### WHAT YOU WILL DO:
Repeat exactly the lines below that lie between the line with "4. Convert folia" and the line with "last_name | topping", counting both of those lines as part of the answer.
+++ RECORDS SUPPLIED
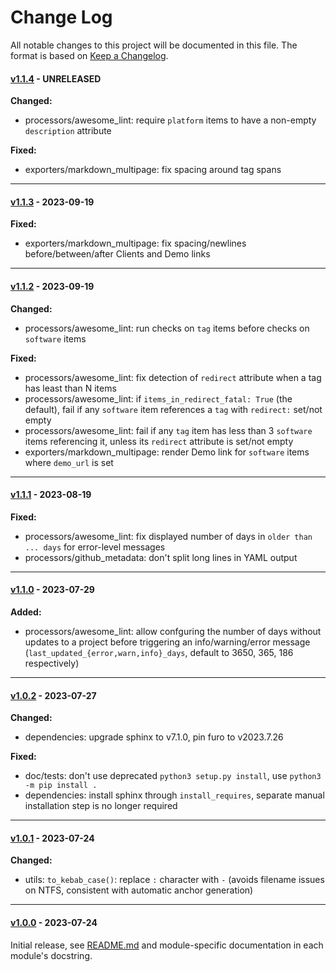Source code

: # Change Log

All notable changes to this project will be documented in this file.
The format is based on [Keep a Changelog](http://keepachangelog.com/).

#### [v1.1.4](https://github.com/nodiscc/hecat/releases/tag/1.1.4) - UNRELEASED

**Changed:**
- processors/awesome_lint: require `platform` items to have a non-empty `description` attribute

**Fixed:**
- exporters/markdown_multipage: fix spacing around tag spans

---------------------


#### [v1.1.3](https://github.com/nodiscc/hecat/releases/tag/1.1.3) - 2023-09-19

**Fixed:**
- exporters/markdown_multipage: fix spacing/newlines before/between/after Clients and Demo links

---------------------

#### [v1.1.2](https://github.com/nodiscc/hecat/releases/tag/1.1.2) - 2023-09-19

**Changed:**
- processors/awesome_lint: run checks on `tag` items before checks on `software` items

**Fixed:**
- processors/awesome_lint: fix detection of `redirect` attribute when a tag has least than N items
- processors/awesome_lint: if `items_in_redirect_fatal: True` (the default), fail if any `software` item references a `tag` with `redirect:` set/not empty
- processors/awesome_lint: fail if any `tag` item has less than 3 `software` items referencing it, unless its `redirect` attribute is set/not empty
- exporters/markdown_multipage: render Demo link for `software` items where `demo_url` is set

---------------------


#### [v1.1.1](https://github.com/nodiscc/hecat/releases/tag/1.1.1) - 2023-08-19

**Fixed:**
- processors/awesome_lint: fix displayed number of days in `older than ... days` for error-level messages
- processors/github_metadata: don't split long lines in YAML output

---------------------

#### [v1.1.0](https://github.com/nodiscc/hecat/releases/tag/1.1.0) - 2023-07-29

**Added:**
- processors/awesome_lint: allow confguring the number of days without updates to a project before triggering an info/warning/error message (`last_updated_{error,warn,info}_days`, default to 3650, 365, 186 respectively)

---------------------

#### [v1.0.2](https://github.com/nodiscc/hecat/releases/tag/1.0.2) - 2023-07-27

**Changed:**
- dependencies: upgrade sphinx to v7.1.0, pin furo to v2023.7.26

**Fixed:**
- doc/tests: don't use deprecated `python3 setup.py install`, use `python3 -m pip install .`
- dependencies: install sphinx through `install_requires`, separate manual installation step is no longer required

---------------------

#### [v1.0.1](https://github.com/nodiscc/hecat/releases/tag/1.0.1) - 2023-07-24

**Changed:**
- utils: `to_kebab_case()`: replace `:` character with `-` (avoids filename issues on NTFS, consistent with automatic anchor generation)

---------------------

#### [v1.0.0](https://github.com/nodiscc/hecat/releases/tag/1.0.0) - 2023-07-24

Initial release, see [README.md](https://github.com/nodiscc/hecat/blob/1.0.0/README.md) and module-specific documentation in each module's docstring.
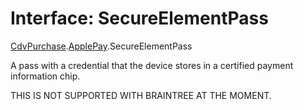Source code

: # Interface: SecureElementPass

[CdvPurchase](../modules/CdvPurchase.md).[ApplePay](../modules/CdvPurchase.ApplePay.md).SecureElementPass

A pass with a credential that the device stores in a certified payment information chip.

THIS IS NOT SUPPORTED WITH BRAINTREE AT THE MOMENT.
++++++
+++ RECORDS SUPPLIED
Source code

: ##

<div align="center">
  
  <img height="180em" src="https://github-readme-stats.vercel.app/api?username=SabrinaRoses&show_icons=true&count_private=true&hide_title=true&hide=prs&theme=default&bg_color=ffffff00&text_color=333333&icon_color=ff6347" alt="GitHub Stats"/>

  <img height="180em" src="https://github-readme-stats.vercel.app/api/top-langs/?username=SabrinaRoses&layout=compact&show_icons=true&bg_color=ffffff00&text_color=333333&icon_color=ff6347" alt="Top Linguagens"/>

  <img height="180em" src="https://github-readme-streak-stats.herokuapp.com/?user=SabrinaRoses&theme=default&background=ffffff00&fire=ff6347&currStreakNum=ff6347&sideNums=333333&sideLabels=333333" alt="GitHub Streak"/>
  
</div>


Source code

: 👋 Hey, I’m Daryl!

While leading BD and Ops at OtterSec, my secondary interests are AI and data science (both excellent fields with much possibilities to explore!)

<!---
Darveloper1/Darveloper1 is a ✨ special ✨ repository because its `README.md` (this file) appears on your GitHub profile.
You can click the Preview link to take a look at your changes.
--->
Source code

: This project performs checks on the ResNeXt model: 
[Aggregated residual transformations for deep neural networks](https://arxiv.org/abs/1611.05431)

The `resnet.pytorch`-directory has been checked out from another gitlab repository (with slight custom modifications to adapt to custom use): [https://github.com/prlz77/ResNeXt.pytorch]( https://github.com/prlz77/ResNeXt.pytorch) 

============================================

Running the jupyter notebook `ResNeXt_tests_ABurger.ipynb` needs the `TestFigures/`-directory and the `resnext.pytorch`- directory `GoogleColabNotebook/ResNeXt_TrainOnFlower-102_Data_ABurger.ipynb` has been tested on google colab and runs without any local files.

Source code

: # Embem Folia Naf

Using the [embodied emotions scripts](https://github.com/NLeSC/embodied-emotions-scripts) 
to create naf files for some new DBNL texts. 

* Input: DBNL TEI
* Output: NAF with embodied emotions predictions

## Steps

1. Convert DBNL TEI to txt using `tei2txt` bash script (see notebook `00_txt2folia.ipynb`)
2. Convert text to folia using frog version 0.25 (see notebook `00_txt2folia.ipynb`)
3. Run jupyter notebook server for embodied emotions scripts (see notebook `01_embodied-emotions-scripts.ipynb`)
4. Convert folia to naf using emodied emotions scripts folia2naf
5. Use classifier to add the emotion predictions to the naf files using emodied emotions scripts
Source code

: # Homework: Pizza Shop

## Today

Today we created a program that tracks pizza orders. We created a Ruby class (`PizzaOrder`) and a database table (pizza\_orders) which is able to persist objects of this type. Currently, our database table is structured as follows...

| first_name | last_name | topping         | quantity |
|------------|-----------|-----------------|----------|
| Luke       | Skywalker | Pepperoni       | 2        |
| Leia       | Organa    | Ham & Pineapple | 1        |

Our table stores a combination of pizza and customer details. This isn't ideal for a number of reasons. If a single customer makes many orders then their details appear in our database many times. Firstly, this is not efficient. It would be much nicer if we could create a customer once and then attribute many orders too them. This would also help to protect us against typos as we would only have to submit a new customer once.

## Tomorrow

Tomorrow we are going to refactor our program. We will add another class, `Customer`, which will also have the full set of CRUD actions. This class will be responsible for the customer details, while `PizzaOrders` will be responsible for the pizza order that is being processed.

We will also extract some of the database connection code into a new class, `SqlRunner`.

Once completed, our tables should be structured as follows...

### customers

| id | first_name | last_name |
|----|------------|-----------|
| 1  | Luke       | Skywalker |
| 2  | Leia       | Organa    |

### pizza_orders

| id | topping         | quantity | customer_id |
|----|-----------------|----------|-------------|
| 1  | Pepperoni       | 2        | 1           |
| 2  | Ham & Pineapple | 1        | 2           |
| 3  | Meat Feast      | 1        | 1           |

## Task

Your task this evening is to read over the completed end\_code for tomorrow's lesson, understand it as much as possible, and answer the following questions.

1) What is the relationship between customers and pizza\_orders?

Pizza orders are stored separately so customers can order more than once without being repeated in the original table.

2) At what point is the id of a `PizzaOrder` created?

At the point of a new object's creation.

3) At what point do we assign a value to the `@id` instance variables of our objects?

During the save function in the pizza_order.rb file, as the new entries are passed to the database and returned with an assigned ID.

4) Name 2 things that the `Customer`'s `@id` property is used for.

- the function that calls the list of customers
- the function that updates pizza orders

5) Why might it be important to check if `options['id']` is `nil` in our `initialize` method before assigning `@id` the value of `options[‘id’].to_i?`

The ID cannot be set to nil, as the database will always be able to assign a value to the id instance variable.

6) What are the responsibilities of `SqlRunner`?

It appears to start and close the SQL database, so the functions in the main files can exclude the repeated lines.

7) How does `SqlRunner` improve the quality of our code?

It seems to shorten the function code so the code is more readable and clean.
++++++
+++ RECORDS SUPPLIED
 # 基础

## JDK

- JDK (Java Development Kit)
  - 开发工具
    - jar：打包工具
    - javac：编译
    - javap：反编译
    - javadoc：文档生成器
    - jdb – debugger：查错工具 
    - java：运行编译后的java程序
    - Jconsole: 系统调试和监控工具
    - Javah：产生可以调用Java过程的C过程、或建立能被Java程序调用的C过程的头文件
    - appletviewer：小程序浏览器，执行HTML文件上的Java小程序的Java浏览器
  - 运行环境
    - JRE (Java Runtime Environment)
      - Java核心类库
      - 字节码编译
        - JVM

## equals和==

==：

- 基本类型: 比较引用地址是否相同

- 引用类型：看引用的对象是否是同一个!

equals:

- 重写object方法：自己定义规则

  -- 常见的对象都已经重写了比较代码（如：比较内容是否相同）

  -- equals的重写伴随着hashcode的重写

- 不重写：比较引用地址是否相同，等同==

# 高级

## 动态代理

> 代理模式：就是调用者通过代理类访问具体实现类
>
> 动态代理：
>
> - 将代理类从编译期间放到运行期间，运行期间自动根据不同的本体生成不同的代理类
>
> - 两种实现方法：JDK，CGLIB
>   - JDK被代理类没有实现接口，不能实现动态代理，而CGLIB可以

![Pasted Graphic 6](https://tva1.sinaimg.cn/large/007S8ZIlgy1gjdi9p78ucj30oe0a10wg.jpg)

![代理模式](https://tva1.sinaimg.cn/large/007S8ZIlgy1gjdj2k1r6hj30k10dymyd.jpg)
++++++
### SOLUTION TO THIS EXERCISE:
4. Convert folia to naf using emodied emotions scripts folia2naf
5. Use classifier to add the emotion predictions to the naf files using emodied emotions scripts
Source code

: # Homework: Pizza Shop

## Today

Today we created a program that tracks pizza orders. We created a Ruby class (`PizzaOrder`) and a database table (pizza\_orders) which is able to persist objects of this type. Currently, our database table is structured as follows...

| first_name | last_name | topping         | quantity |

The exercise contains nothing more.